_Exercise prompt_
Here is the listing. Report each line in it that contains the string "qquad".

_Provided information_
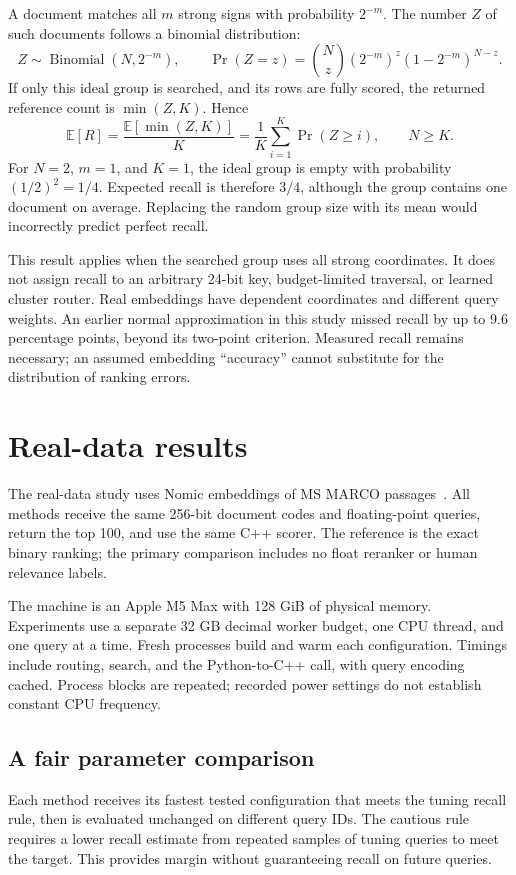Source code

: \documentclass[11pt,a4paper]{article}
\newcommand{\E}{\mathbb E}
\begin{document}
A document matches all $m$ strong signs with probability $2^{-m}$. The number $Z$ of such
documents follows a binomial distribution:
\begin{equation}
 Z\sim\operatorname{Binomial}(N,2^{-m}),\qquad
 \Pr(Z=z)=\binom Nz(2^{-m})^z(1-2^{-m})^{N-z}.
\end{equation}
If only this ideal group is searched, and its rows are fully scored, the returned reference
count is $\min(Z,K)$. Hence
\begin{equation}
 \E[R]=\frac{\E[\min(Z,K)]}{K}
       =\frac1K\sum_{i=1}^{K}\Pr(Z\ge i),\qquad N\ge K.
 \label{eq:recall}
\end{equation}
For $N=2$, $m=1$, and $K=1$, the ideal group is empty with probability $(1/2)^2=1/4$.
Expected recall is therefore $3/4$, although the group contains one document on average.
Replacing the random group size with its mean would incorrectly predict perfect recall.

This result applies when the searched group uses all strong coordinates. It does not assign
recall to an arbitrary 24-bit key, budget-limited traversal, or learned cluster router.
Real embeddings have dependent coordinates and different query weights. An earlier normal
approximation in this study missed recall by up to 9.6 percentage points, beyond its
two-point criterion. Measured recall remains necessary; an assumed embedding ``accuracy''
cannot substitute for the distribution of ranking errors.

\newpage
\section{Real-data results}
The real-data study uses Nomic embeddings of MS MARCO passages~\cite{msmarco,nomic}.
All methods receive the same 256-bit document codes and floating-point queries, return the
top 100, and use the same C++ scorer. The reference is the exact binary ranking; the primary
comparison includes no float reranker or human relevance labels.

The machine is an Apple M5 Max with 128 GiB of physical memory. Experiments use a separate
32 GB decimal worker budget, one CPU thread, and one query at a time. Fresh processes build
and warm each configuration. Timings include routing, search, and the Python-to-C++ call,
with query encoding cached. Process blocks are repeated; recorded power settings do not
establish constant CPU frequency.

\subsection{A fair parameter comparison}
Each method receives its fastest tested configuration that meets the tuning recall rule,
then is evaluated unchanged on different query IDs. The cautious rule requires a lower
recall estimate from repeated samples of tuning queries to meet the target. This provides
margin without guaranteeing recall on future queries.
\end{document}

==

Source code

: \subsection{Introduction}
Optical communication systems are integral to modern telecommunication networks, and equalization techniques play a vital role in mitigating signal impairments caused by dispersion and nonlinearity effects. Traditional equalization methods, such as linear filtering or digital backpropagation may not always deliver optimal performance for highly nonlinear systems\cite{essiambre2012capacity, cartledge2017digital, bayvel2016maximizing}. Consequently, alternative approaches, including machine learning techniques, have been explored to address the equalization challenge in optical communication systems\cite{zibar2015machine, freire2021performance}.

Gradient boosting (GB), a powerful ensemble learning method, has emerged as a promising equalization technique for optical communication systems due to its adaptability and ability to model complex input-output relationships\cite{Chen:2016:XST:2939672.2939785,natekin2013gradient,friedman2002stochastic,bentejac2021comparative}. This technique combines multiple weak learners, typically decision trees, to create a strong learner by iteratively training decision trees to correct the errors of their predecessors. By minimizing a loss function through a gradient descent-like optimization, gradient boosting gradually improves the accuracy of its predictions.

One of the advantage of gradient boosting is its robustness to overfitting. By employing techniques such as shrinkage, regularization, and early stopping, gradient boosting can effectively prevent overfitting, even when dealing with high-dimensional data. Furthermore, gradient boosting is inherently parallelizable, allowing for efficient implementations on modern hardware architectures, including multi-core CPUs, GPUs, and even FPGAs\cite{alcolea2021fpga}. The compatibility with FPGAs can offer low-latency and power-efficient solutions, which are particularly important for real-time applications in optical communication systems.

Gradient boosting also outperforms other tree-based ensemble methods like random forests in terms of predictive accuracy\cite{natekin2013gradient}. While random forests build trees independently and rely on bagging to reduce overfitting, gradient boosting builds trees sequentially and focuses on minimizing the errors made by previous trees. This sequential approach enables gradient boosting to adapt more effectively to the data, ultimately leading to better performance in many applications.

_Your response_
 Z\sim\operatorname{Binomial}(N,2^{-m}),\qquad
       =\frac1K\sum_{i=1}^{K}\Pr(Z\ge i),\qquad N\ge K.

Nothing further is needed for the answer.